[Document images with source code]
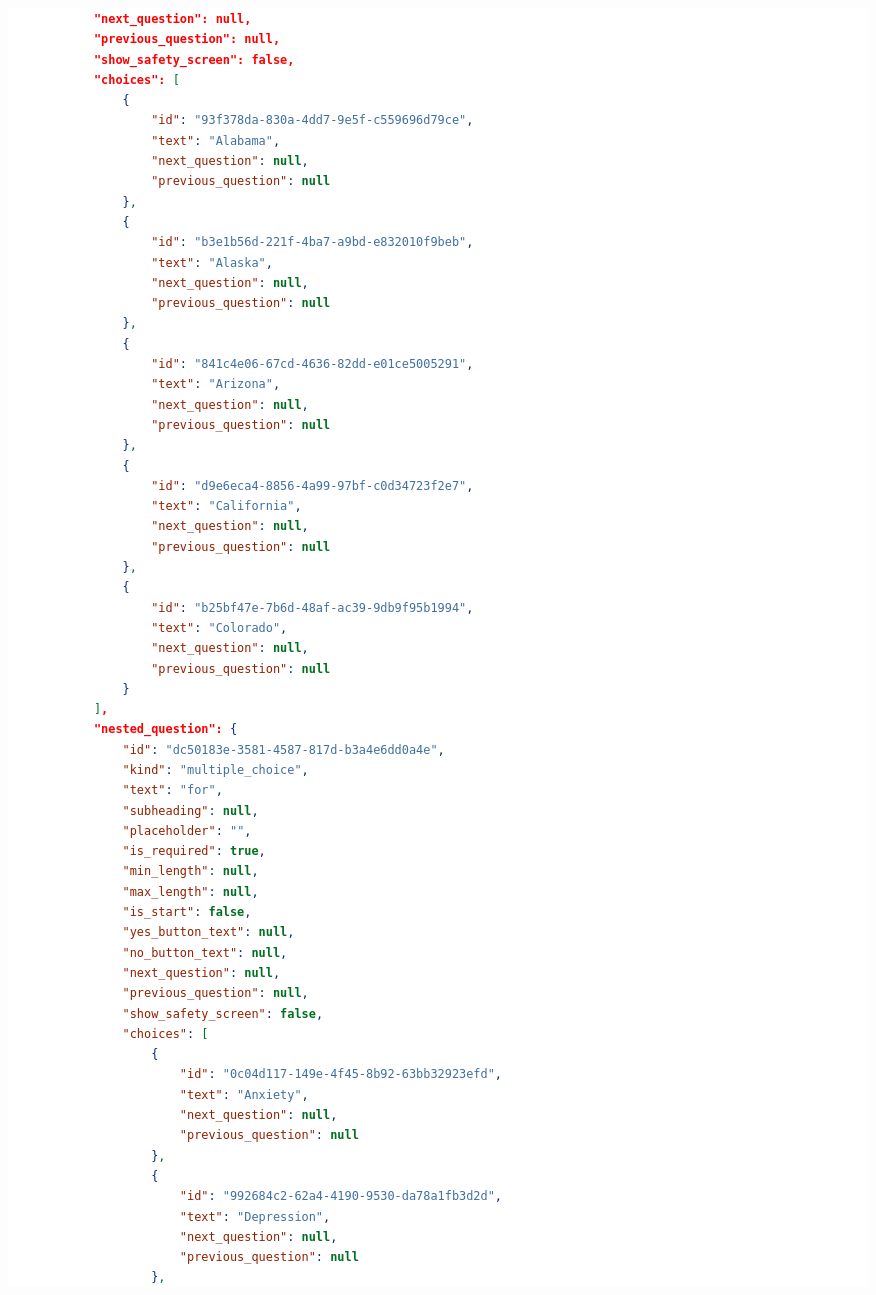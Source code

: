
 ```json
            "next_question": null,
            "previous_question": null,
            "show_safety_screen": false,
            "choices": [
                {
                    "id": "93f378da-830a-4dd7-9e5f-c559696d79ce",
                    "text": "Alabama",
                    "next_question": null,
                    "previous_question": null
                },
                {
                    "id": "b3e1b56d-221f-4ba7-a9bd-e832010f9beb",
                    "text": "Alaska",
                    "next_question": null,
                    "previous_question": null
                },
                {
                    "id": "841c4e06-67cd-4636-82dd-e01ce5005291",
                    "text": "Arizona",
                    "next_question": null,
                    "previous_question": null
                },
                {
                    "id": "d9e6eca4-8856-4a99-97bf-c0d34723f2e7",
                    "text": "California",
                    "next_question": null,
                    "previous_question": null
                },
                {
                    "id": "b25bf47e-7b6d-48af-ac39-9db9f95b1994",
                    "text": "Colorado",
                    "next_question": null,
                    "previous_question": null
                }
            ],
            "nested_question": {
                "id": "dc50183e-3581-4587-817d-b3a4e6dd0a4e",
                "kind": "multiple_choice",
                "text": "for",
                "subheading": null,
                "placeholder": "",
                "is_required": true,
                "min_length": null,
                "max_length": null,
                "is_start": false,
                "yes_button_text": null,
                "no_button_text": null,
                "next_question": null,
                "previous_question": null,
                "show_safety_screen": false,
                "choices": [
                    {
                        "id": "0c04d117-149e-4f45-8b92-63bb32923efd",
                        "text": "Anxiety",
                        "next_question": null,
                        "previous_question": null
                    },
                    {
                        "id": "992684c2-62a4-4190-9530-da78a1fb3d2d",
                        "text": "Depression",
                        "next_question": null,
                        "previous_question": null
                    },
```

Assigned task
Could you filter the entries above for lines holding the string "false" and copy them?

Response
            "show_safety_screen": false,
                "is_start": false,
                "show_safety_screen": false,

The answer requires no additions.